De cette diversité mieux comprise aujourd’hui des arts et des sociétés d’Afrique noire, se dégagent aussi des constantes dans les rôles symboliques et les tâches réelles que s’y voyaient assigner les femmes. Toutes les œuvres qu’on peut admirer au musée Dapper proviennent d’artistes masculins : ce n’est pas seulement que les arts féminins d’Afrique, moins faciles à exposer, sont rarement représentés dans les collections occidentales, mais surtout que les hommes, dans les structures sociales les plus variées, ont trouvé à s’arroger une hégémonie politique et symbolique dont témoignent aussi leurs arts. La colonisation n’a fait qu’accentuer le phénomène, en dépit du rôle économique prépondérant des femmes dans les sociétés anciennes, et absolument décisif désormais pour la survie des populations les plus pauvres, spécialement en zone rurale. Des « femmes dans les arts d’Afrique », voilà les visiteurs invités à s’intéresser aux « femmes d’Afrique » dont traite le catalogue, et c’est où cette exposition s’avère audacieuse et pionnière.

« La condition féminine en Afrique noire » (titre d’un chapitre), il n’était pas dans l’intention des sculpteurs de la décrire ou d’en témoigner directement dans les œuvres exposées, ce qui sépare encore les arts d’Afrique du naturalisme européen. Pour en reconstituer les réalités passées et présentes, il faut donc puiser aux données de l’ethnologie et de la sociologie, aux rapports des institutions internationales ou aux études militantes, ce que fait abondamment cet ouvrage.

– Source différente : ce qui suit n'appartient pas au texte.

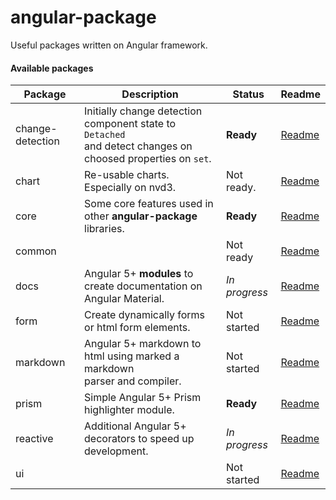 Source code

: # angular-package

Useful packages written on Angular framework.

#### Available packages

| Package          | Description                                    | Status      | Readme         |
|------------------|------------------------------------------------|-------------|--------------|
| change-detection | Initially change detection component state to `Detached`<br/> and detect changes on choosed properties on `set`. | **Ready**  |   [Readme][0] |
| chart            | Re-usable charts. Especially on nvd3.          | Not ready.              |   [Readme][1]  |
| core             | Some core features used in other **angular-package** libraries. | **Ready**     |   [Readme][2]  |
| common           |                                                | Not ready    |   [Readme][3]  |
| docs             | Angular 5+ **modules** to create documentation on Angular Material. | *In progress* |   [Readme][4] |
| form             | Create dynamically forms or html form elements.| Not started   |   [Readme][5]  |
| markdown         | Angular 5+ markdown to html using marked a markdown <br/>parser and compiler.  | Not started   |   [Readme][6]  |
| prism            | Simple Angular 5+ Prism highlighter module.    | **Ready**     |   [Readme][7] |
| reactive         | Additional Angular 5+ decorators to speed up development. | *In progress*   |   [Readme][8] |
| ui               |                                                | Not started   |   [Readme][9] |


 [0]: https://github.com/angular-package/angular-package/tree/master/packages/change-detection#readme
 [1]: https://
 [2]: https://github.com/angular-package/angular-package/tree/master/packages/core#readme
 [3]: https://
 [4]: https://github.com/angular-package/angular-package/tree/master/packages/docs#readme
 [5]: https://
 [6]: https://
 [7]: https://github.com/angular-package/angular-package/tree/master/packages/prism#readme
 [8]: https://
 [9]: https://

Il aborde même de front la pénible question de l’excision et des autres « mutilations génitales féminines », en lui consacrant une étude très complète, à la fois nuancée et sans concession. Fatou Sow insiste, c’est « plus qu’une affaire de sexe » : dans les sociétés ou les groupes sociaux qui les pratiquent officiellement ou clandestinement, principalement dans le nord et l’est de l’Afrique noire, il arrive encore que des femmes s’y prêtent volontairement, par attachement pour les traditions et le statut qu’elles leur consentent. Il semblerait toutefois qu’en Afrique même, on ne voie plus là seulement un problème de santé publique, mais une question de « respect des femmes » et de « protection de leur droit à l’intégrité physique et mentale totale ». Il est heureux de voir ce droit clairement défendu par cette étude, comme par l’ensemble de cette exposition utile, belle et généreuse.